So to make that work out, we're always going to need to choose the minimum weight edge that's coming out of the cut. And we'll do that using a priority queue, just like we do in Dijkstra. So for every vertex that's in V minus S, we're going to have that vertex in the priority queue. And the question is, what is the key value of that node stored in the priority queue?

So the invariant I'm going to have is that the key of v is the minimum of the weights of the edges that cross the cut into v. So for vertex v, I want to look at the-- I'm not going to compute this every time, I'm only going to maintain it. I want the minimum weight of an edge that starts in S and goes to v, which is not in S because v in Q-- Q only stores vertices that are not in S-- I want the key value to be that minimum weight so if I choose the overall minimum vertex, that gives me the edge of minimum weight that crosses the cut. OK?

I've sort of divided this minimum vertex by vertex. For every vertex over here, I'm going to say, what's the minimum incoming weight from somebody over here? What's the minimum incoming weight from someone over here to there? To here? Take the minimum of those things. And of course, the min of all those will be the min of all those edges. OK, that's how I'm dividing things up.

And this will be easier to maintain, but let me first initialize everything. OK, I guess we're going to actually initialize with S being the empty set, so Q will store everybody, except I'm going to get things started by setting for particular vertex little s. I'm going to set its key to zero. It doesn't matter who little s is. That's just your start vertex. Just pick one vertex and set its key to zero. That will force it to be chosen first because for everyone else, for v not equal to S, I'm going to set the key to infinity, because we haven't yet seen any edges that go in there, but we'll change that in a moment.
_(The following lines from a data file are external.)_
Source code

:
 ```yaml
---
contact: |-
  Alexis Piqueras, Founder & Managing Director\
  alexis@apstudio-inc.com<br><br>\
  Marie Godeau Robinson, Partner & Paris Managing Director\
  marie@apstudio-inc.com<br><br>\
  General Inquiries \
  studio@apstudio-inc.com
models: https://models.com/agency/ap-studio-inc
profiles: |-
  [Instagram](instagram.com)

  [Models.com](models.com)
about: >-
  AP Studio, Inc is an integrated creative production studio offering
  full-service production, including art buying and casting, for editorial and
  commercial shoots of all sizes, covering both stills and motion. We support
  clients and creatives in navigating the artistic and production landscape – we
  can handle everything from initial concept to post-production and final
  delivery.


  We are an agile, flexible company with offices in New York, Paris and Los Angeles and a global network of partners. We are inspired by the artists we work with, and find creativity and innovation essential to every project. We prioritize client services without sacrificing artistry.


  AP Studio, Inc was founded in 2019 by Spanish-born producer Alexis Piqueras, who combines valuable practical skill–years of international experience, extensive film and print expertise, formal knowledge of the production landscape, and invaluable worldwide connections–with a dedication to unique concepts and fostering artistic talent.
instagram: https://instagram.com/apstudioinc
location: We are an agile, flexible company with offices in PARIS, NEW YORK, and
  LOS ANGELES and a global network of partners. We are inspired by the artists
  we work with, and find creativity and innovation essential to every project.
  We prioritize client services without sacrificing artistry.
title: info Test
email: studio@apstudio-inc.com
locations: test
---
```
OK, so that was the initialization, now we're going to do a loop. We're going to keep going until the Q is empty, because when the Q is empty, that means S is everybody, and at that point, we'll have a spanning tree on the whole graph, and it better be minimum. OK, and we're going to do that by extracting the minimum from our priority Q. When we remove Q-- we remove vertex u from the queue Q, this means that we're adding u to S. OK, by taking it out of Q, that means it enters S, by the invariant at the top.

So now we need to update this invariant, that all the key values are correct. As soon as we move a vertex into S, now there are new edges we have to consider from S to not S, and we do that just by looking at all of the neighbors of u. I haven't written this in a long time, but this is how it's usually written in Dijkstra, except in Dijkstra, these are the outgoing edges from u and v are the neighbors. Here, it's an undirected graph, so these are all of the neighbors v of u. This as an adjacency list.
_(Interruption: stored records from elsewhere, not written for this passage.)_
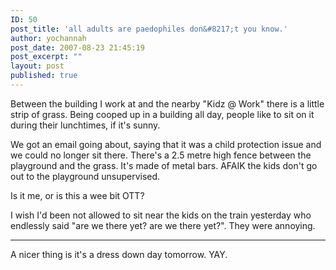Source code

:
 ```yaml
---
ID: 50
post_title: 'all adults are paedophiles don&#8217;t you know.'
author: yochannah
post_date: 2007-08-23 21:45:19
post_excerpt: ""
layout: post
published: true
---
```

Between the building I work at and the nearby "Kidz @ Work" there is a little strip of grass. Being cooped up in a building all day, people like to sit on it during their lunchtimes, if it's sunny. 

We got an email going about, saying that it was a child protection issue and we could no longer sit there. There's a 2.5 metre high fence between the playground and the grass.  It's made of metal bars. AFAIK the kids don't go out to the playground unsupervised. 

Is it me, or is this a wee bit OTT?

 I wish I'd been not allowed to sit near the  kids on the train yesterday who endlessly said "are we there yet? are we there yet?". They were annoying. 

<hr />

A nicer thing is it's a dress down day tomorrow. YAY.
OK, so we're looking at u, which has just been added to S, and we're looking at the edges. We want to look at the edge as they go to V minus S, only those ones. And then for those vertices v, we need to update their keys, because it used to just count all of these edges that went from the rest of S to v. And now we have a new edge uv that v needs to consider, because u just got added to S.

So the first thing I'm going say is if v in in Q. So we're just going to store a Boolean for every vertex about whether it's in the queue, and so when I extract it from the queue, I just set that Boolean to false. Being in the queue is the same as being not in S, this is what Q represents. So Q is over here, kind of. So if we're in the queue, same as saying v is not in S, then we're going to do a check which lets us compute the minimum. This is going to look a lot like a relaxation. Sorry.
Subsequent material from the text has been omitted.